Elena Pavel

Personal information
- Full name: Elena Iuliana Pavel
- Date of birth: 26 March 1984 (age 42)
- Place of birth: Constanța, Romania
- Height: 1.71 m (5 ft 7 in)
- Position: Defender

Senior career*
- Years: Team / Apps / (Gls)
- Clujana
- 2005–2006: Smart Sport Bucharest
- 2006–2007: Motorul Oradea
- 2007–2020: Sporting Huelva

International career
- 2000–2010: Romania / 78 / (7)

= Elena Pavel =

Romanian footballer (born 1984)

Elena Iuliana Pavel (born 26 March 1984) is a Romanian retired footballer who played as a defender. She has been a member of the Romania women's national team. She previously played for CFF Clujana, with whom she played the UEFA Women's Cup, and Motorul Oradea.
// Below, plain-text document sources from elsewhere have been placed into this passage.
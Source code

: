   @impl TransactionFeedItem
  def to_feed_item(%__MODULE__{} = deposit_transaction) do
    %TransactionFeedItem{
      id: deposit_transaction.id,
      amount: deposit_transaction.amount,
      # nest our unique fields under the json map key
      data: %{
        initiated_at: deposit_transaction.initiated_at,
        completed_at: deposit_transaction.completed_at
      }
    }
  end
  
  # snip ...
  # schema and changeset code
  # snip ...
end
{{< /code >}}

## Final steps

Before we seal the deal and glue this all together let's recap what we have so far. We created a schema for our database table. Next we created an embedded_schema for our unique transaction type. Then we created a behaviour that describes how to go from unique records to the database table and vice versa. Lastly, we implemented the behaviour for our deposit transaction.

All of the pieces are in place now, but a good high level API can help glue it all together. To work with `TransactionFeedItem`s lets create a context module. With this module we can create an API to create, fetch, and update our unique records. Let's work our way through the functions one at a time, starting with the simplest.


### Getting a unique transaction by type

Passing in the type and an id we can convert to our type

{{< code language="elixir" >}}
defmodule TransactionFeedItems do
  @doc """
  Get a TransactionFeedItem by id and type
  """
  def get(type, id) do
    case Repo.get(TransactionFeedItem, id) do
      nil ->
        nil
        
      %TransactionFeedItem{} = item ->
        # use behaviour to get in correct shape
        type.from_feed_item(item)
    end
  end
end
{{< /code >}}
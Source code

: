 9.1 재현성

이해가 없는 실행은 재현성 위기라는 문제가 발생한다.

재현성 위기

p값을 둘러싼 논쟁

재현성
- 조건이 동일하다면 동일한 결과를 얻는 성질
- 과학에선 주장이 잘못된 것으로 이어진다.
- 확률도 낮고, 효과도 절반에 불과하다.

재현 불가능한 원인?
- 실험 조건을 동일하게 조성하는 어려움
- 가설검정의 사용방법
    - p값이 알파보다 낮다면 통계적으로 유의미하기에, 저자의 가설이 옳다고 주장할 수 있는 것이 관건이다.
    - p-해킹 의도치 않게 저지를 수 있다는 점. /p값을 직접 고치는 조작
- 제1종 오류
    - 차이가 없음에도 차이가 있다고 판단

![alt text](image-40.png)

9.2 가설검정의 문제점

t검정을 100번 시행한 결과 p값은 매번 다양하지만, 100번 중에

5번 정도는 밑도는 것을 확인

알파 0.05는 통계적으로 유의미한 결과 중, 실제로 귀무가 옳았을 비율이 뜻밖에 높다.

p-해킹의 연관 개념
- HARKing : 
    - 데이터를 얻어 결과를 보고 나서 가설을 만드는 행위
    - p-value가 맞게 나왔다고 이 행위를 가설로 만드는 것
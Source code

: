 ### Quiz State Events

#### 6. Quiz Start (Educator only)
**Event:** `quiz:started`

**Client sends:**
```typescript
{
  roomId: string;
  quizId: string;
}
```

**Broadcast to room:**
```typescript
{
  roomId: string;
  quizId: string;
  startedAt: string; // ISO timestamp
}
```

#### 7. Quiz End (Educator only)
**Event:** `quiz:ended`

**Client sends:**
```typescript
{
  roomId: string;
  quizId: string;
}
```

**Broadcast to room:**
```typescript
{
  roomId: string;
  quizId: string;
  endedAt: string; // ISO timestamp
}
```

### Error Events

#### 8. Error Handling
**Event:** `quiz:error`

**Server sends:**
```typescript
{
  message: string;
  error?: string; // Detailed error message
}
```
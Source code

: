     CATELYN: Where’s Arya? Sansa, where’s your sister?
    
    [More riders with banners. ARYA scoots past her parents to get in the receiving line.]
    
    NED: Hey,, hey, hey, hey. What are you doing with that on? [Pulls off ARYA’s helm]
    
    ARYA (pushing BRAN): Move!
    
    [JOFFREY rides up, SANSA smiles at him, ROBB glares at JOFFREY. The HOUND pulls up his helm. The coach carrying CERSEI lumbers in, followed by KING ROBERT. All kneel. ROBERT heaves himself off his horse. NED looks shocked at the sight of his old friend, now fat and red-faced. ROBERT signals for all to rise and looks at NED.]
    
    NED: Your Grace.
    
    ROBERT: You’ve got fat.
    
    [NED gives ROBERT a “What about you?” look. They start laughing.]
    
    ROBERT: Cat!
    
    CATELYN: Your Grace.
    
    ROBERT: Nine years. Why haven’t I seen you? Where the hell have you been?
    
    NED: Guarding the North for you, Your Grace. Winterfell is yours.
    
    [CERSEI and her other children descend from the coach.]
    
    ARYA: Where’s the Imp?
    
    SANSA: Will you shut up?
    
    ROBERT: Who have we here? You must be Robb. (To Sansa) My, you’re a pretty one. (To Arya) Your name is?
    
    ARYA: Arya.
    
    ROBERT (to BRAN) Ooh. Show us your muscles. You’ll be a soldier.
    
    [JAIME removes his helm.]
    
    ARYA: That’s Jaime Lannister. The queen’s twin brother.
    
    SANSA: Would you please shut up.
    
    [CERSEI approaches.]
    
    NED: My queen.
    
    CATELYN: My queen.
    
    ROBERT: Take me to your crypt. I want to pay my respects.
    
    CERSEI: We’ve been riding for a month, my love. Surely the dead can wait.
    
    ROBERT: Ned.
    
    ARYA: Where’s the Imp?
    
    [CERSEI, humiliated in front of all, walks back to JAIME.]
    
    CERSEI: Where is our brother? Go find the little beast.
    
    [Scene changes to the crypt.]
She first played with the Romanian national team in the last match of the 2001 European Championship qualifying against Estonia. In the 2011 World Cup qualifying she scored against Bosnia and Herzegovina.

In January 2016, Pavel was asked on a date during a Primera División match versus Santa Teresa CD by the referee. Unimpressed by his advances ("Hey brown hair, let's get coffee this afternoon") Pavel answered: "Better stick to blowing your whistle". The incident left her feeling humiliated.